Execution Backends¶
Files: app/execution/
The execution layer wraps inference callables in a thread pool with timeout tracking and Prometheus metrics. It is injected into the service layer via ExecutionPolicy.
BaseExecutor¶
class BaseExecutor(ABC):
def submit(self, fn, *args, timeout_s=None) -> Any: ... # blocking
def submit_batch(self, fn, timeout_s=None) -> Any: ...
def submit_background(self, fn, *args) -> None: ... # fire-and-forget
submit() blocks until the result is ready or timeout_s elapses. submit_background() is used for async jobs.
InferenceExecutor (default)¶
ThreadPoolExecutor-backed. Works for any Python model. Raises ExecutionTimeoutError on timeout.
Two instances are created by default: cpu (8 workers) and gpu (2 workers).
OnnxExecutor¶
Thread-pool executor for ONNX Runtime workloads. ONNX Runtime releases the GIL during inference, so a thread pool gives real CPU parallelism.
Requires: pip install onnxruntime
TritonExecutor¶
Wraps a remote Triton Inference Server gRPC call in a thread pool. Pre/postprocessing still runs locally; only the model call goes remote.
from app.execution.triton_executor import TritonExecutor
executor = TritonExecutor(url="triton-host:8001", max_workers=8)
Requires: pip install tritonclient[grpc]
ExecutionPolicy¶
Maps model:version keys to executor instances.
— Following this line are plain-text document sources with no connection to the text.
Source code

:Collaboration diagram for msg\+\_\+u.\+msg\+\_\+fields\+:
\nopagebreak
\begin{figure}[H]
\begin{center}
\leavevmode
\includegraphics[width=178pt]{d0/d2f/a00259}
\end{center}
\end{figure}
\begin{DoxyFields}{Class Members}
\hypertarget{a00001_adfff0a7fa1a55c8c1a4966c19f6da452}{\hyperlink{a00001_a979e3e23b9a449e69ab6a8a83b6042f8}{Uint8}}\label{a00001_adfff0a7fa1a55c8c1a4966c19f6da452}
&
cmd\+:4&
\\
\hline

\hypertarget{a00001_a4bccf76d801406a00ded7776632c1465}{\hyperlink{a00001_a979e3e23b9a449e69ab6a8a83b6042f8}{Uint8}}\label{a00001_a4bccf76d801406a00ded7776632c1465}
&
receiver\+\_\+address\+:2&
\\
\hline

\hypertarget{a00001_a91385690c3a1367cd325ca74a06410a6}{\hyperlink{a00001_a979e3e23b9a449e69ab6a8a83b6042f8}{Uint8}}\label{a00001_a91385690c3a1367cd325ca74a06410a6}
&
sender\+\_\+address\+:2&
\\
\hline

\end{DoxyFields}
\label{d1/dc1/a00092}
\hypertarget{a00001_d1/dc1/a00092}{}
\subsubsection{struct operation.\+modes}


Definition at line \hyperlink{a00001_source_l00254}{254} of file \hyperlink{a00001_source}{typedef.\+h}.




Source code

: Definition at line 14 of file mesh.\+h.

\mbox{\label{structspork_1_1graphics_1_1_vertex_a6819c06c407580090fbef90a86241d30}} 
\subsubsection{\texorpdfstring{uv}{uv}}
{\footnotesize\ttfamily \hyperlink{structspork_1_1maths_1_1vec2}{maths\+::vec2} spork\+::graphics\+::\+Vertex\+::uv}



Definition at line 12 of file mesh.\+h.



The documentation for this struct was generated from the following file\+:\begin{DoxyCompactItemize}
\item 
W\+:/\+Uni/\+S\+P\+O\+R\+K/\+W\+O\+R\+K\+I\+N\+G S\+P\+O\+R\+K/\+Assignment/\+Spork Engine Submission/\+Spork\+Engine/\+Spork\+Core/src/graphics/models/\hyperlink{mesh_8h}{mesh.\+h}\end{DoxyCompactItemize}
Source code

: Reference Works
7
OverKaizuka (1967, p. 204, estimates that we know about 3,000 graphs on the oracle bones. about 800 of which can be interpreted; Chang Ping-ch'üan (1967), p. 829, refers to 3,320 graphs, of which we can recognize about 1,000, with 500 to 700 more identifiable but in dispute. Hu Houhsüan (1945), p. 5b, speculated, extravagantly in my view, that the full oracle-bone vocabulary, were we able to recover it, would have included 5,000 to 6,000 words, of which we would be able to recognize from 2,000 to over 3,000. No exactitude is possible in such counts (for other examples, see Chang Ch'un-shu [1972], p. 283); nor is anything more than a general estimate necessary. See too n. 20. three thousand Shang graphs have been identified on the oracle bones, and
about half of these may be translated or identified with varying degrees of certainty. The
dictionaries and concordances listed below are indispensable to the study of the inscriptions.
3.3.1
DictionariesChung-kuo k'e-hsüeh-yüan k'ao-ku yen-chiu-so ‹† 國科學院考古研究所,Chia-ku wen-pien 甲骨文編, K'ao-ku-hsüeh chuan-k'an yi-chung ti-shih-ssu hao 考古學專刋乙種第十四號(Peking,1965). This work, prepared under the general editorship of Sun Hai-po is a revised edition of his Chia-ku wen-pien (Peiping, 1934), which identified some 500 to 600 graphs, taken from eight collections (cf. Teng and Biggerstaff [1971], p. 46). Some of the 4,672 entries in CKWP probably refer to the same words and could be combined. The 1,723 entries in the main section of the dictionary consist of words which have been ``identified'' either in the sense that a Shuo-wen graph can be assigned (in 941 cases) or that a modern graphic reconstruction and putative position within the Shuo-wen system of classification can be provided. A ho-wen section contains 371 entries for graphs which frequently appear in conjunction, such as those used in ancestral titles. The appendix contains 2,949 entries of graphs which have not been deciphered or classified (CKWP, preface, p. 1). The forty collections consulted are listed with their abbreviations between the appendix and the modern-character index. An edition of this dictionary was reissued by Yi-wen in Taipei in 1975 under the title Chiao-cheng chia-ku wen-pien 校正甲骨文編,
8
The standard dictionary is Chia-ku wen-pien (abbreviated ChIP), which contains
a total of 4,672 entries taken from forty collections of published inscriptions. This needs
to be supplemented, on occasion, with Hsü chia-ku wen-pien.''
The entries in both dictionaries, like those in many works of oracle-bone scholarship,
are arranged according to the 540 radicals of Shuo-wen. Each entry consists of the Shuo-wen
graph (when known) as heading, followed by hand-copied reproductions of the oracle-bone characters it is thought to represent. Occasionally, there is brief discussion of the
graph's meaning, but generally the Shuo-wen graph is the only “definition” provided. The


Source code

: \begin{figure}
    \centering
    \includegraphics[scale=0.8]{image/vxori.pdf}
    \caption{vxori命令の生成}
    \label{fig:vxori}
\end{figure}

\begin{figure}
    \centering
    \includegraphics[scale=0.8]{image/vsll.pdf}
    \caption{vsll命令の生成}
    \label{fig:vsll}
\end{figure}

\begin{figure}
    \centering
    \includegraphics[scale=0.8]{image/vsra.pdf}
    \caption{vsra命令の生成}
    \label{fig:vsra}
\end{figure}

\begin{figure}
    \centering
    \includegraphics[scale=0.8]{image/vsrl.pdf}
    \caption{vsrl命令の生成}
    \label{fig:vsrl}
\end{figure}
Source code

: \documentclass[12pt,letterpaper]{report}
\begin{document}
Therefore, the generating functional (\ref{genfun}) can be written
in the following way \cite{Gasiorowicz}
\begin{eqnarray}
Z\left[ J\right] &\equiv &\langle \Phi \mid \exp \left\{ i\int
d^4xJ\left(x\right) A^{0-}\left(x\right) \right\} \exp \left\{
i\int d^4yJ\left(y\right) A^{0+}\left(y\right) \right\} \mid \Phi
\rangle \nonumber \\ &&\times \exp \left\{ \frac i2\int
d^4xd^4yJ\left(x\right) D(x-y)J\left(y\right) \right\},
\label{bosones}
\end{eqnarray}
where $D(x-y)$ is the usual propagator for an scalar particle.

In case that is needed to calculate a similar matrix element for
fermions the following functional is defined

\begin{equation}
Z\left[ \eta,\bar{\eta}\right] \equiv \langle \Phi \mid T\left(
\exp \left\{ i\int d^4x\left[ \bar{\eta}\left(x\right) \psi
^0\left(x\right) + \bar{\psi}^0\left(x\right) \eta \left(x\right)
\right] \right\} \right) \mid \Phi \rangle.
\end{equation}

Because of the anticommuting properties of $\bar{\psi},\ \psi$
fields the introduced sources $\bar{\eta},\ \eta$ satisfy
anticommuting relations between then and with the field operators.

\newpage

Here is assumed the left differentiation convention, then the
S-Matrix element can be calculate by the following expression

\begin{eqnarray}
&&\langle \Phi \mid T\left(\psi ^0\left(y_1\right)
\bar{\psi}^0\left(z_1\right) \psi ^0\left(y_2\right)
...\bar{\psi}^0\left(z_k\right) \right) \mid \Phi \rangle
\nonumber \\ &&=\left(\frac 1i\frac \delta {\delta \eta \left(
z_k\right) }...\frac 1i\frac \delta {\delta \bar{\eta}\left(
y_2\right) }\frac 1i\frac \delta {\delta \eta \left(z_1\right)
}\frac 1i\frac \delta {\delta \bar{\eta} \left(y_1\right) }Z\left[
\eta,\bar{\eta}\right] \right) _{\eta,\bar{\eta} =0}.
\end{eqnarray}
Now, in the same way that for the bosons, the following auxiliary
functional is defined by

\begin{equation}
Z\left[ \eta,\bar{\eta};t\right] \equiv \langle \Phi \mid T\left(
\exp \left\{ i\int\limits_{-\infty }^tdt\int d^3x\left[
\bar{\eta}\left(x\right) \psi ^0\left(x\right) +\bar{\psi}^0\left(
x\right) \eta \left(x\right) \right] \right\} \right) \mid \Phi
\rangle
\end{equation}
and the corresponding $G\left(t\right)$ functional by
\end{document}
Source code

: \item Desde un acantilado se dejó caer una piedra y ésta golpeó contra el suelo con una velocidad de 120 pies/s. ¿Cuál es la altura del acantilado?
Falls back to default for any key not listed.
policy = ExecutionPolicy(
executors={"cpu": cpu_executor, "gpu": gpu_executor},
policy={"echo:v1": "gpu", "echo:v2": "cpu"},
default="cpu",
)
executor = policy.resolve("echo", "v1") # → gpu_executor
Writing a custom executor¶
from app.execution.base import BaseExecutor
class MyExecutor(BaseExecutor):
def submit(self, fn, *args, timeout_s=None):
return fn(*args)
def submit_background(self, fn, *args):
threading.Thread(target=fn, args=args, daemon=True).start()
Register it in deps.py under a name, then reference that name in EXECUTION_POLICY.